Together now they hunch to enter the half-height door to the High Court. They are well matched physically, both tallish, fit, and gray. Rusty has bulked up a little more with age, and George may be a bit faster now, but that does not make up for what Rusty learned by playing this game since he was a boy, an ingrained intuition about how every ball will carom. He wins consistently and by long agreement spots George points, two in the games to twenty-one, one if the match goes to the eleven-point tiebreaker. Still agitated about Marina, George plays with fury and wins the first game straight up, 21 to 17.
“You’re not going to have anything left for game two,” Rusty says when they take a breather at the watercooler.
“Trash-talk somebody else, you old fart. I think you’ve finally lost a step.”
“Another one,” Sabich says.
George rests his hands on his knees. Rusty is right that he pushed himself hard.
“So here’s my next item, George. What’s the deal with your retention petition?”
“I have two weeks.”
“Formally,” Rusty answers. “But look, George.
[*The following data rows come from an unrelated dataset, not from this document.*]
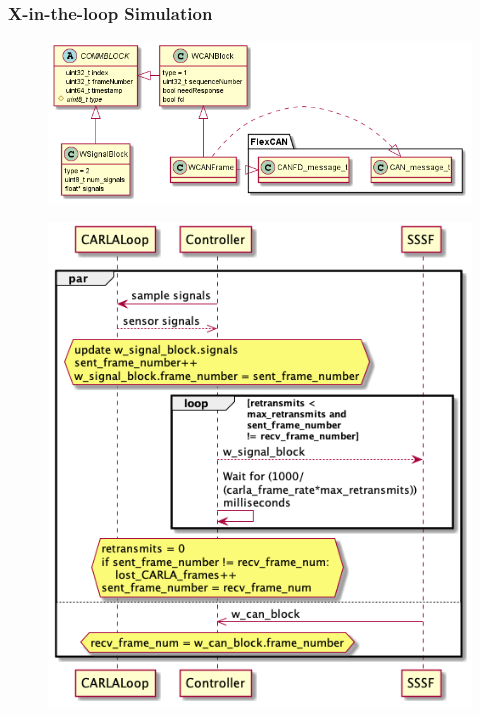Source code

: \documentclass[letterpaper,twocolumn,12pt]{article}
\begin{document}
\subsubsection{X-in-the-loop Simulation}
\begin{figure}[t!]
    \centering
    \includegraphics[width=\linewidth]{out/images/data_structures/data_structures.png}
    
    \caption{}
    \label{fig:}
\end{figure}

\begin{figure}[t!]
    \centering
    \includegraphics[width=\linewidth]{out/images/signal_control/signal_control.png}
    \caption{}
    \label{fig:}
\end{figure}
\end{document}
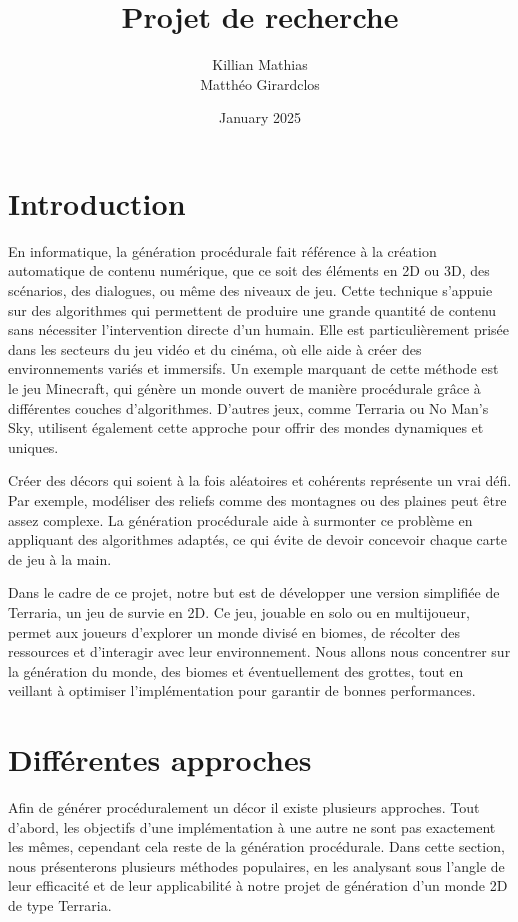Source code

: \documentclass{article}
\title{Projet de recherche}
\author{Killian Mathias\\ Matthéo Girardclos}
\date{January 2025}
\begin{document}
\maketitle
\tableofcontents
\newpage
\section{Introduction}

En informatique, la génération procédurale fait référence à la création automatique de contenu numérique, que ce soit des éléments en 2D ou 3D, des scénarios, des dialogues, ou même des niveaux de jeu. Cette technique s'appuie sur des algorithmes qui permettent de produire une grande quantité de contenu sans nécessiter l'intervention directe d'un humain. Elle est particulièrement prisée dans les secteurs du jeu vidéo et du cinéma, où elle aide à créer des environnements variés et immersifs.  Un exemple marquant de cette méthode est le jeu Minecraft, qui génère un monde ouvert de manière procédurale grâce à différentes couches d'algorithmes. D'autres jeux, comme Terraria ou No Man’s Sky, utilisent également cette approche pour offrir des mondes dynamiques et uniques.\par
Créer des décors qui soient à la fois aléatoires et cohérents représente un vrai défi. Par exemple, modéliser des reliefs comme des montagnes ou des plaines peut être assez complexe. La génération procédurale aide à surmonter ce problème en appliquant des algorithmes adaptés, ce qui évite de devoir concevoir chaque carte de jeu à la main.\par
  Dans le cadre de ce projet, notre but est de développer une version simplifiée de Terraria, un jeu de survie en 2D. Ce jeu, jouable en solo ou en multijoueur, permet aux joueurs d'explorer un monde divisé en biomes, de récolter des ressources et d'interagir avec leur environnement. Nous allons nous concentrer sur la génération du monde, des biomes et éventuellement des grottes, tout en veillant à optimiser l'implémentation pour garantir de bonnes performances.


\section{Différentes approches}

Afin de générer procéduralement un décor il existe plusieurs approches. Tout d'abord, les objectifs d'une implémentation à une autre ne sont pas exactement les mêmes, cependant cela reste de la génération procédurale. Dans cette section, nous présenterons plusieurs méthodes populaires, en les analysant sous l’angle de leur efficacité et de leur applicabilité à notre projet de génération d’un monde 2D de type Terraria.\par
\end{document}
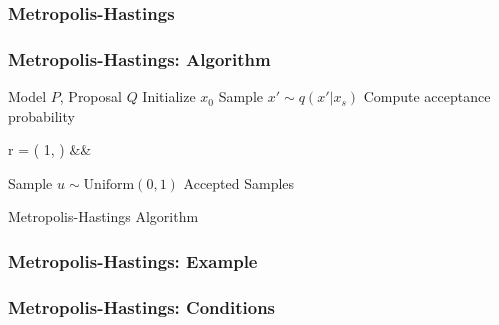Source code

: \documentclass{beamer}
\begin{document}
\begin{frame}
\frametitle{Metropolis-Hastings}
\end{frame}


\begin{frame}
\frametitle{Metropolis-Hastings: Algorithm}
  \begin{algorithm}[H]
  \scriptsize
  \begin{algorithmic}[1]
    \REQUIRE Model $P$, Proposal $Q$
    \STATE Initialize $x_0$
      \STATE Sample $x' \sim q(x'|x_s)$
      \STATE Compute acceptance probability
        \begin{flalign*}
          r = \min\left( 1, \;   \right) &&
        \end{flalign*}
      \STATE Sample $u \sim \text{Uniform}(0, 1)$
      \ELSE
      \ENDIF
    \ENDFOR
    \ENSURE Accepted Samples
  \end{algorithmic}
  \caption{Metropolis-Hastings Algorithm}
  \end{algorithm}
\end{frame}


\begin{frame}
\frametitle{Metropolis-Hastings: Example}
\end{frame}


\begin{frame}
\frametitle{Metropolis-Hastings: Conditions}
\end{frame}


\end{document}
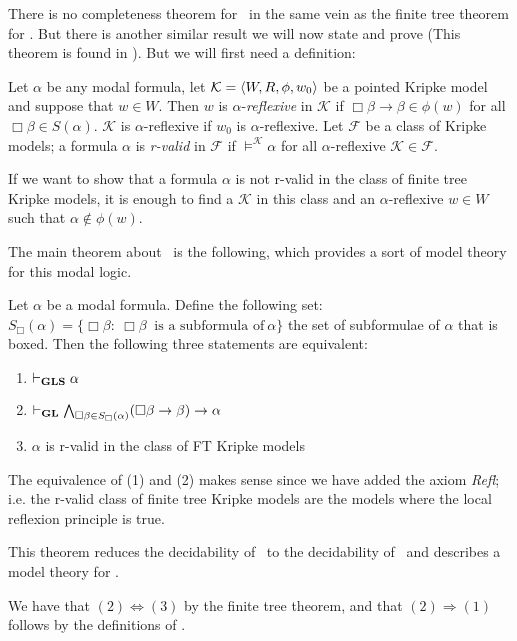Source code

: \documentclass[../main.tex]{subfiles}
\begin{document}
There is no completeness theorem for \GLS\ in the same vein as the finite tree
theorem for \GL. But there is another similar result we will now state and
prove (This theorem is found in \citet{Lind1997}). But we will first need a
definition:
\begin{defi}
	Let $\alpha$ be any modal formula, let $\mathcal{K}=\langle
W,R,\phi,w_0\rangle$ be a pointed Kripke model and suppose that $w\in W$.
Then $w$ is $\alpha$-\textit{reflexive} in $\mathcal{K}$ if
$\Box\beta\rightarrow\beta\in\phi(w)$ for all $\Box\beta\in S(\alpha)$.
$\mathcal{K}$ is $\alpha$-reflexive if $w_0$ is $\alpha$-reflexive. Let
$\mathcal{F}$ be a class of Kripke models; a formula $\alpha$ is
\textit{r-valid} in $\mathcal{F}$ if $\vDash^\mathcal{K}\alpha$ for all
$\alpha$-reflexive $\mathcal{K}\in\mathcal{F}$.
\end{defi}

If we want to show that a formula $\alpha$ is not r-valid in the class of
finite tree Kripke models, it is enough to find a $\mathcal{K}$ in this class
and an $\alpha$-reflexive $w\in W$ such that $\alpha\not\in\phi(w)$.

The main theorem about \GLS\ is the following, which provides a sort of
model theory for this modal logic. 

\begin{thm}
	\label{thm:MainGLS}
	Let $\alpha$ be a modal formula. Define the following set: $S_\Box(\alpha)=\{\Box\beta:\
	\Box\beta\ \text{ is a subformula of}\ \alpha\}$ the set of
	subformulae of $\alpha$ that is boxed. Then the following three
	statements are equivalent:
	\begin{enumerate}
		\item $\vdash_{\text{\textbf{GLS}}}\alpha$
		\item $\vdash_{\text{\textbf{GL}}}\bigwedge_{\Box\beta\in
			S_\Box(\alpha)}(\Box\beta\rightarrow\beta)\rightarrow\alpha$
		\item $\alpha$ is r-valid in the class of FT Kripke
			models
	\end{enumerate}
\end{thm}
The equivalence of (1) and (2) makes sense since we have added the axiom
\textit{Refl}; i.e.
the r-valid class of finite tree Kripke models are the models where the local
reflexion principle is true.

This theorem reduces the decidability of \GLS\ to the decidability of \GL\ and
describes a model theory for \GLS.

	We have that $(2)\Leftrightarrow(3)$ by the finite tree theorem, and
	that $(2)\Rightarrow(1)$  follows by the definitions of \GLS.
\end{document}
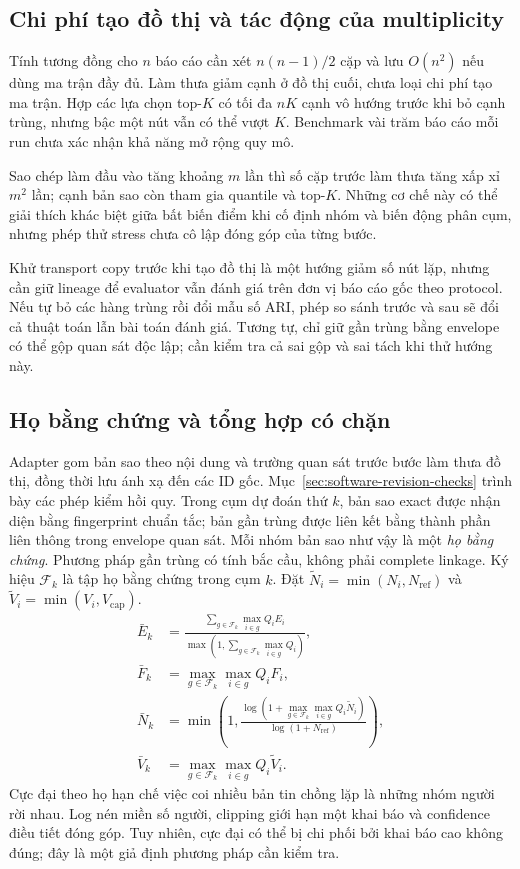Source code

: \subsection{Chi phí tạo đồ thị và tác động của multiplicity}
Tính tương đồng cho $n$ báo cáo cần xét $n(n-1)/2$ cặp và lưu $O(n^2)$ nếu dùng ma trận đầy đủ. Làm thưa giảm cạnh ở đồ thị cuối, chưa loại chi phí tạo ma trận. Hợp các lựa chọn top-$K$ có tối đa $nK$ cạnh vô hướng trước khi bỏ cạnh trùng, nhưng bậc một nút vẫn có thể vượt $K$. Benchmark vài trăm báo cáo mỗi run chưa xác nhận khả năng mở rộng quy mô.

Sao chép làm đầu vào tăng khoảng $m$ lần thì số cặp trước làm thưa tăng xấp xỉ $m^2$ lần; cạnh bản sao còn tham gia quantile và top-$K$. Những cơ chế này có thể giải thích khác biệt giữa bất biến điểm khi cố định nhóm và biến động phân cụm, nhưng phép thử stress chưa cô lập đóng góp của từng bước.

Khử transport copy trước khi tạo đồ thị là một hướng giảm số nút lặp, nhưng cần giữ lineage để evaluator vẫn đánh giá trên đơn vị báo cáo gốc theo protocol. Nếu tự bỏ các hàng trùng rồi đổi mẫu số ARI, phép so sánh trước và sau sẽ đổi cả thuật toán lẫn bài toán đánh giá. Tương tự, chỉ giữ gần trùng bằng envelope có thể gộp quan sát độc lập; cần kiểm tra cả sai gộp và sai tách khi thử hướng này.

\subsection{Họ bằng chứng và tổng hợp có chặn}\label{sec:02-evidence-family}
Adapter gom bản sao theo nội dung và trường quan sát trước bước làm thưa đồ thị, đồng thời lưu ánh xạ đến các ID gốc. Mục~\ref{sec:software-revision-checks} trình bày các phép kiểm hồi quy.
Trong cụm dự đoán thứ $k$, bản sao exact được nhận diện bằng fingerprint chuẩn tắc; bản gần trùng được liên kết bằng thành phần liên thông trong envelope quan sát. Mỗi nhóm bản sao như vậy là một \emph{họ bằng chứng}. Phương pháp gần trùng có tính bắc cầu, không phải complete linkage. Ký hiệu $\mathcal F_k$ là tập họ bằng chứng trong cụm $k$. Đặt $\widetilde N_i=\min(N_i,N_{\mathrm{ref}})$ và $\widetilde V_i=\min(V_i,V_{\mathrm{cap}})$.
\begin{align}
 \bar E_k&=\frac{\sum_{g\in\mathcal F_k}\max_{i\in g}Q_iE_i}
                    {\max(1,\sum_{g\in\mathcal F_k}\max_{i\in g}Q_i)},\label{eq:aggregate-e}\\
 \bar F_k&=\max_{g\in\mathcal F_k}\max_{i\in g}Q_iF_i,\label{eq:aggregate-f}\\
 \bar N_k&=\min\!\left(1,\frac{\log(1+\max_{g\in\mathcal F_k}\max_{i\in g}Q_i\widetilde N_i)}{\log(1+N_{\mathrm{ref}})}\right),\label{eq:aggregate-n}\\
 \bar V_k&=\max_{g\in\mathcal F_k}\max_{i\in g}Q_i\widetilde V_i.\label{eq:aggregate-v}
\end{align}
Cực đại theo họ hạn chế việc coi nhiều bản tin chồng lặp là những nhóm người rời nhau. Log nén miền số người, clipping giới hạn một khai báo và confidence điều tiết đóng góp. Tuy nhiên, cực đại có thể bị chi phối bởi khai báo cao không đúng; đây là một giả định phương pháp cần kiểm tra.

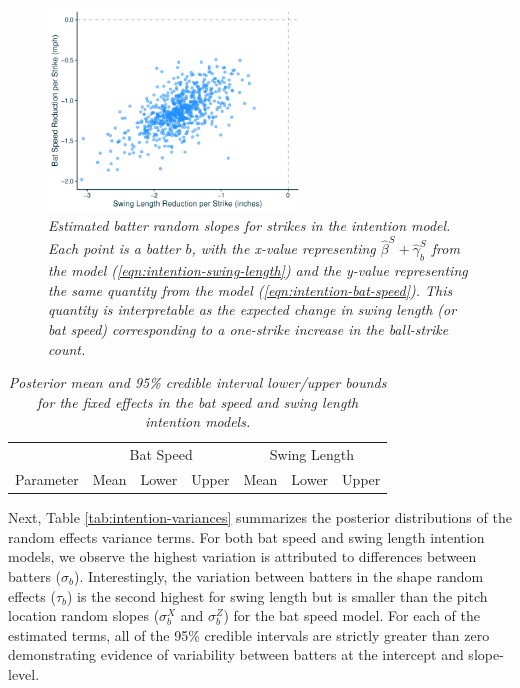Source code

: \documentclass{article}
\begin{document}
      \begin{figure}[H]
        \centering
        \includegraphics[width = 0.6\textwidth]{../../figures/approach.pdf}
        \caption{\it Estimated batter random slopes for strikes in the intention model. Each point is a batter $b$, with the x-value representing $\hat\beta^S + \hat\gamma^S_b$ from the model (\ref{eqn:intention-swing-length}) and the y-value representing the same quantity from the model (\ref{eqn:intention-bat-speed}). This quantity is interpretable as the expected change in swing length (or bat speed) corresponding to a one-strike increase in the ball-strike count.}
        \label{fig:approach}
      \end{figure}

      \begin{table}[H]
        \centering
        \begin{tabular}{l|rrr|rrr|}
                  & \multicolumn{3}{c|}{Bat Speed}          & \multicolumn{3}{c|}{Swing Length}  \\
        Parameter & Mean  & Lower  & Upper & Mean  & Lower  & Upper \\
          \hline
          
        \end{tabular}
        \caption{\it Posterior mean and 95\% credible interval lower/upper bounds for the fixed effects in the bat speed and swing length intention models.}
        \label{tab:fixed-effects}
      \end{table}

      Next, Table \ref{tab:intention-variances} summarizes the posterior distributions of the random effects variance terms. For both bat speed and swing length intention models, we observe the highest variation is attributed to differences between batters ($\sigma_b$). Interestingly, the variation between batters in the shape random effects ($\tau_b$) is the second highest for swing length but is smaller than the pitch location random slopes ($\sigma_b^X$ and $\sigma_b^Z$) for the bat speed model. For each of the estimated terms, all of the 95\% credible intervals are strictly greater than zero demonstrating evidence of variability between batters at the intercept and slope-level.
       
\end{document}
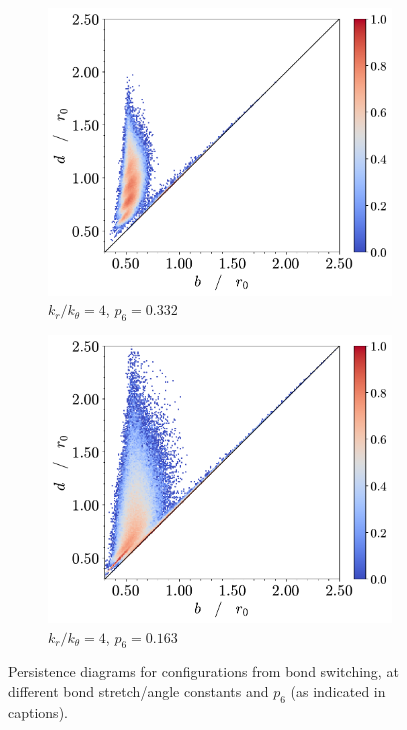 \begin{figure}[tbp]
        \begin{subfigure}[b]{0.40\textwidth}
         \centering
         \includegraphics[width=\textwidth]{./figures/ph/t_k4_189_bs_pd.pdf}
         \caption{$k_r/k_\theta=4$, $p_6=0.332$}%
         \label{fig:bspdg}
     \end{subfigure}
     \hspace{2cm}
      \begin{subfigure}[b]{0.40\textwidth}
         \centering
         \includegraphics[width=\textwidth]{./figures/ph/t_k4_0_bs_pd.pdf}
         \caption{$k_r/k_\theta=4$, $p_6=0.163$}%
         \label{fig:bspdh}
     \end{subfigure}
     
	\caption{Persistence diagrams for configurations from bond switching, at different bond stretch/angle constants and $p_6$ (as indicated in captions).}
	\label{fig:bspd}
\end{figure}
There are a hundred and fifty judges in the Superior Court who’d like to move up. You’ve been there. Everybody gets sick of the grind. Trials. Motions. Lawyers with all their cockamamie. I’ve gotten six calls this week. Not to mention Nathan.”
“Koll?” Nathan’s seat is being eliminated for budgetary reasons, which is what led Jerry Ryan, the judge elected to the position, to resign in pique. Nathan will not be eligible simply to seek retention.
“Just because his appointment lasts two more years doesn’t mean he can’t run for a full-term seat if a vacancy develops now. I bet he sends his clerks downstairs twice a day to see if you’ve filed. George, you can’t do that to us. We’re your friends.” Rusty is smiling. It was he who encouraged the Sup
reme Court to give the interim appointment to Nathan, thinking that the addition of a famous legal scholar would be another enhancement to the stature of the court. These days, he says he’d like to donate Nathan’s body to science—while he’s still living. “Seriously, George. We need you around here. Don’t let this hairball’s threats give you second thoughts about staying on.”
There is an unspoken issue. Rusty has controlled membership on the court for more than a decade and does not want anybody making an end run around him. If George were uninterested in retention, he owed the Chief word of that long ago.
“It’s not that, Rusty. I’ve just been waiting for all the dust to settle with Patrice.”
“Sure. But raising false hopes, you’ll end up making enemies you don’t need. Get the papers filed. And speaking of Nathan, what’s he up to on Warnovits? I read a bizarre item in the Tribune about your oral argument yesterday.”
Like everybody else, Rusty finds the story of Koll’s sneak attack on Sapperstein hilarious.
“So he’s going to dissent on those grounds?” Rusty asks.
“Or concur separately.”
The idea that George might vote to reverse catches the Chief short.